[[ MATERIAL FOR THE TASK open ]]

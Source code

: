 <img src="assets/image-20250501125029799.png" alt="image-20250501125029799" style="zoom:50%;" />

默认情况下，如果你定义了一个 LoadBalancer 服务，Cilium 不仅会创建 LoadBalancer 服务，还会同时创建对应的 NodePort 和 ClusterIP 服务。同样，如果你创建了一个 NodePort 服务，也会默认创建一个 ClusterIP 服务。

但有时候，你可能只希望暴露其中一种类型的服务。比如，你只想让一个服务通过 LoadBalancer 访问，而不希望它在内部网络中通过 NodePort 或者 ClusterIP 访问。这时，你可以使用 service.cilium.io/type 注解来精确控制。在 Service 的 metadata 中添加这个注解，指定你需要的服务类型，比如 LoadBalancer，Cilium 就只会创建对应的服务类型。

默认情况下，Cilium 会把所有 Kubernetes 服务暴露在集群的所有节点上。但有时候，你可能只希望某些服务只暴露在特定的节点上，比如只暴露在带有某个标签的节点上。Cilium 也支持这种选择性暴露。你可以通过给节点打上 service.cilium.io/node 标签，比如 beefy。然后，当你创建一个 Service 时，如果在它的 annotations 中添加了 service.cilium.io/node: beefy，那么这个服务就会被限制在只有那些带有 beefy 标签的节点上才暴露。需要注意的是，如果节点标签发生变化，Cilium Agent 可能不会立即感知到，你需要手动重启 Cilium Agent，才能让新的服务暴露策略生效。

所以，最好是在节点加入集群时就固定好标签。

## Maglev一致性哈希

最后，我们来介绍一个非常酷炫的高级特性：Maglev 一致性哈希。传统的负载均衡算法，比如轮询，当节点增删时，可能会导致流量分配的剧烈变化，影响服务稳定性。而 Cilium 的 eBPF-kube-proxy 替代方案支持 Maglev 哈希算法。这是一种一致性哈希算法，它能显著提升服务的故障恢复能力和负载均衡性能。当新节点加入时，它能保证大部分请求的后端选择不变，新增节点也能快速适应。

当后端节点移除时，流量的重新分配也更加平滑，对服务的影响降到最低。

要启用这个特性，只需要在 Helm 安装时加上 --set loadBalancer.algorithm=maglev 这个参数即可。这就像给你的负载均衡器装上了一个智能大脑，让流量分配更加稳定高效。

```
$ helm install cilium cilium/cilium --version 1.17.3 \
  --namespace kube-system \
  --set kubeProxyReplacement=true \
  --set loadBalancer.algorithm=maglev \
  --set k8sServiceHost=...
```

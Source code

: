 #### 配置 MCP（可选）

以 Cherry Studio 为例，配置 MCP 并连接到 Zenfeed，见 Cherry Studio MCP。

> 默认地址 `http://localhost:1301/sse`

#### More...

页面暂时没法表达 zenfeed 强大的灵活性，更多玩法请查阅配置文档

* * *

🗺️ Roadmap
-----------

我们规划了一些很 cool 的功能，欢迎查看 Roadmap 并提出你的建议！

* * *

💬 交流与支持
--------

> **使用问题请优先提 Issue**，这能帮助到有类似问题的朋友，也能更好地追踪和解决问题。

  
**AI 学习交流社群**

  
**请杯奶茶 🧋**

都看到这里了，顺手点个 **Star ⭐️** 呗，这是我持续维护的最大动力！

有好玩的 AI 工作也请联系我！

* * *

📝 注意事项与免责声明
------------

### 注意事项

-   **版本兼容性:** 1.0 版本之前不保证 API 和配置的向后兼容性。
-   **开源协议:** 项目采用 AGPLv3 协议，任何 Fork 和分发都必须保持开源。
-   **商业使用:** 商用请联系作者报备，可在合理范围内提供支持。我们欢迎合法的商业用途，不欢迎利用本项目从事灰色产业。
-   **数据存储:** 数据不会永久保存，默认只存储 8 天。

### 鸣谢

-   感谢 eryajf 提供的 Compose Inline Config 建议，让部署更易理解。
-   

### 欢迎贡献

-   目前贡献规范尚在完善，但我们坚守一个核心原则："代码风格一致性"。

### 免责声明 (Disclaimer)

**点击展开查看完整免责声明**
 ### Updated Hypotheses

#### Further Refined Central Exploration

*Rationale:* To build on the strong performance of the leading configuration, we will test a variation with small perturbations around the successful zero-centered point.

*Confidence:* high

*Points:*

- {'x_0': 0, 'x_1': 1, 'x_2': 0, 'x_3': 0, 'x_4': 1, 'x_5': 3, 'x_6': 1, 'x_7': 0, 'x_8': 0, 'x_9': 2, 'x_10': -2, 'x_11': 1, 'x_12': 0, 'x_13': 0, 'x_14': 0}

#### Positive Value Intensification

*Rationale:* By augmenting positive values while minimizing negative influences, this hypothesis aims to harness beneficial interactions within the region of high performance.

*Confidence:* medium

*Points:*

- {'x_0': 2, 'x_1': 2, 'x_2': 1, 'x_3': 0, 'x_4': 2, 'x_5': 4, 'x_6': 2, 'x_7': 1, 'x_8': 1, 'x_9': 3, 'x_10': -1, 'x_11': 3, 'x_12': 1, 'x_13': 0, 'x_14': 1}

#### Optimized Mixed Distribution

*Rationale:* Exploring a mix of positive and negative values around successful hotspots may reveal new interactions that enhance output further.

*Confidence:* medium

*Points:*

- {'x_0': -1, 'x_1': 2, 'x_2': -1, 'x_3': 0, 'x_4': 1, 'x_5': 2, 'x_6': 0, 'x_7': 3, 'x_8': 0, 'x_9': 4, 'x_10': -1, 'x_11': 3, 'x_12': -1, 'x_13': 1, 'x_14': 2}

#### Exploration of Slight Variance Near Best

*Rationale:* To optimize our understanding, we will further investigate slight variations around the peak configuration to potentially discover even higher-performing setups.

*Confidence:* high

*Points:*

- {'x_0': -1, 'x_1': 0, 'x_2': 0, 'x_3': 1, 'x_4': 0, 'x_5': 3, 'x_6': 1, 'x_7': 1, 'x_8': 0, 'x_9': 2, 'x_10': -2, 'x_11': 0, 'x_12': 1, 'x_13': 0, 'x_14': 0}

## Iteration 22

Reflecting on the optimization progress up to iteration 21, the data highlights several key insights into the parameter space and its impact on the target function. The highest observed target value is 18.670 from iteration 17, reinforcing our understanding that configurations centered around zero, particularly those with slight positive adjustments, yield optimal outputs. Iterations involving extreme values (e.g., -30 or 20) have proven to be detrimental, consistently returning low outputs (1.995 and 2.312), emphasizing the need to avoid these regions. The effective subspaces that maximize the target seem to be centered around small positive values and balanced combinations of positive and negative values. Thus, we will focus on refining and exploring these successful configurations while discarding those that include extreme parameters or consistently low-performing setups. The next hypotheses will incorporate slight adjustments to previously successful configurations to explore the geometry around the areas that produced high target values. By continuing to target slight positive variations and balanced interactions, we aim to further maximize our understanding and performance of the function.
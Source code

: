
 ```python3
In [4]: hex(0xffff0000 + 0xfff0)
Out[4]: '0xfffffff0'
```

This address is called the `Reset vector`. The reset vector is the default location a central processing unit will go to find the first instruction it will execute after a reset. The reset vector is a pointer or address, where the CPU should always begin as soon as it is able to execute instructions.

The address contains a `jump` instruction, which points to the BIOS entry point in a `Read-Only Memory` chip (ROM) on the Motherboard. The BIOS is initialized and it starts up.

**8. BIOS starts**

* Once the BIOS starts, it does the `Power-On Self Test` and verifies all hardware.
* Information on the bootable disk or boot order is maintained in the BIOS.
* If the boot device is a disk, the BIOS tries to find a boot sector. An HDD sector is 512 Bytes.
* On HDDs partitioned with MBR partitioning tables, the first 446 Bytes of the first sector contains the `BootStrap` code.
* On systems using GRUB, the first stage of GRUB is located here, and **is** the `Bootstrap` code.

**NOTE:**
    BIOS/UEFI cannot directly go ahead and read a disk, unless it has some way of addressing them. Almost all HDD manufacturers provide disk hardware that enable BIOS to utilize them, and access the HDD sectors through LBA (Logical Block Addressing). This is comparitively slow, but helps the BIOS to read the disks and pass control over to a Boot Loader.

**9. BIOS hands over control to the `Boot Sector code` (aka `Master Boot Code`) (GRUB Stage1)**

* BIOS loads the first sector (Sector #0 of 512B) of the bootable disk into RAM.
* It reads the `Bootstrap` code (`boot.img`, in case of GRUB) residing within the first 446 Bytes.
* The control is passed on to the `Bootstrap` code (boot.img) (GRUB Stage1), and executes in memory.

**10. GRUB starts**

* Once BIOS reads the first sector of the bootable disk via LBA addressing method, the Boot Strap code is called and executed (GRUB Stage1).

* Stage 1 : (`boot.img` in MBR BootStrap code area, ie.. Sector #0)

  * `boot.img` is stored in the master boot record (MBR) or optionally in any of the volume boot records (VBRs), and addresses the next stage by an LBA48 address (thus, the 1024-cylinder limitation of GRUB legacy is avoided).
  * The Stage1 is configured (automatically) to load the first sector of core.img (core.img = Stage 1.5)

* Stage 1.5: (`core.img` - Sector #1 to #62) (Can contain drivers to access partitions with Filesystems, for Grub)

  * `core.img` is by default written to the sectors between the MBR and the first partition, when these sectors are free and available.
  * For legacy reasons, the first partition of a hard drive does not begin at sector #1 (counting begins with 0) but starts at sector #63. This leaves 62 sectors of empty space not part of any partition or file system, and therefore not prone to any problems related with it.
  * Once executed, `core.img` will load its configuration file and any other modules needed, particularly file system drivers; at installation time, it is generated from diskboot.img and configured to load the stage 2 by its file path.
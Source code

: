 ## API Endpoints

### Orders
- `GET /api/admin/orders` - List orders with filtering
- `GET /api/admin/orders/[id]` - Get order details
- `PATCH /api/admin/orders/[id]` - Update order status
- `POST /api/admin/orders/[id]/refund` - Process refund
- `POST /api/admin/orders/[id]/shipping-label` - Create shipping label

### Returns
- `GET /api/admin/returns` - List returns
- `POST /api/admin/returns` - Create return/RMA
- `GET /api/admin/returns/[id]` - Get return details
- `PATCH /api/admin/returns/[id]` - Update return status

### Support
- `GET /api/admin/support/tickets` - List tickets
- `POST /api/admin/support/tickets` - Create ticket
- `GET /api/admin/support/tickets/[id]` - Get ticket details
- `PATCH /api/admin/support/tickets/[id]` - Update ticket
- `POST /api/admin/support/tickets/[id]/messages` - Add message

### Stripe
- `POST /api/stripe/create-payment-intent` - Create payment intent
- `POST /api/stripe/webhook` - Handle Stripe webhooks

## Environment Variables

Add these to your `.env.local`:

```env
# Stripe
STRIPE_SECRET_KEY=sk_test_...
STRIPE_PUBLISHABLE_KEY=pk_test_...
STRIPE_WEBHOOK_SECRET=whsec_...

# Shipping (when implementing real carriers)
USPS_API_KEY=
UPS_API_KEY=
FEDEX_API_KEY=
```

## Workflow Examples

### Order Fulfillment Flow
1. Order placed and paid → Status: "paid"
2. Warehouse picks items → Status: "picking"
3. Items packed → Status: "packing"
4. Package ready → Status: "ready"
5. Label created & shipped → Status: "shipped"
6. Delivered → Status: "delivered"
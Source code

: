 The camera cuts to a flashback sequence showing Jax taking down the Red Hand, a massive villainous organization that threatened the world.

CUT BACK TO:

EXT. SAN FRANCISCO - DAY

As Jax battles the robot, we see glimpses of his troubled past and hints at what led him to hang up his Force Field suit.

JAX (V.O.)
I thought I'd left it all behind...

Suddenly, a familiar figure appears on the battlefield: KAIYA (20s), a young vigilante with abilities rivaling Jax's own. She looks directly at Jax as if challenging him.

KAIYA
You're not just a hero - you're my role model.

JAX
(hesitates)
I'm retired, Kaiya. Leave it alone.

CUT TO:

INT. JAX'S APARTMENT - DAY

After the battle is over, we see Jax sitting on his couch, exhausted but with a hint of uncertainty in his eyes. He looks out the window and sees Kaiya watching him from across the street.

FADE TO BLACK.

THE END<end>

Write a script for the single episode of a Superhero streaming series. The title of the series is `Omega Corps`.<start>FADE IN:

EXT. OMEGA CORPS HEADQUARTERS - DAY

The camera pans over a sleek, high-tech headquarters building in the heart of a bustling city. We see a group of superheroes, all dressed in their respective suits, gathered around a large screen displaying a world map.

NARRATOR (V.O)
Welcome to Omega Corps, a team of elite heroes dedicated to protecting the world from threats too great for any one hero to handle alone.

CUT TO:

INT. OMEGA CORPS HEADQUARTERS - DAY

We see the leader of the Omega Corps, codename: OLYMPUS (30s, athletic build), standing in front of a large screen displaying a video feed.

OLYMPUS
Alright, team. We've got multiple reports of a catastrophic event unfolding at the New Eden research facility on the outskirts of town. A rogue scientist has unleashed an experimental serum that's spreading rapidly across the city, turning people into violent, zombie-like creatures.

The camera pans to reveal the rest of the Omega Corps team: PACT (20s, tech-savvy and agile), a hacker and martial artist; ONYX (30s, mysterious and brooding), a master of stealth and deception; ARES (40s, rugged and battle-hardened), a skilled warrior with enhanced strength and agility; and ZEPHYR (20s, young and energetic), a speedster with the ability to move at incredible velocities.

[[ MATERIAL FOR THE TASK closed ]]

_WHAT TO WORK ON_
From the records, copy every line that has the string "performing" in it.

_ANSWER SPACE_
*Rationale:* To optimize our understanding, we will further investigate slight variations around the peak configuration to potentially discover even higher-performing setups.
Reflecting on the optimization progress up to iteration 21, the data highlights several key insights into the parameter space and its impact on the target function. The highest observed target value is 18.670 from iteration 17, reinforcing our understanding that configurations centered around zero, particularly those with slight positive adjustments, yield optimal outputs. Iterations involving extreme values (e.g., -30 or 20) have proven to be detrimental, consistently returning low outputs (1.995 and 2.312), emphasizing the need to avoid these regions. The effective subspaces that maximize the target seem to be centered around small positive values and balanced combinations of positive and negative values. Thus, we will focus on refining and exploring these successful configurations while discarding those that include extreme parameters or consistently low-performing setups. The next hypotheses will incorporate slight adjustments to previously successful configurations to explore the geometry around the areas that produced high target values. By continuing to target slight positive variations and balanced interactions, we aim to further maximize our understanding and performance of the function.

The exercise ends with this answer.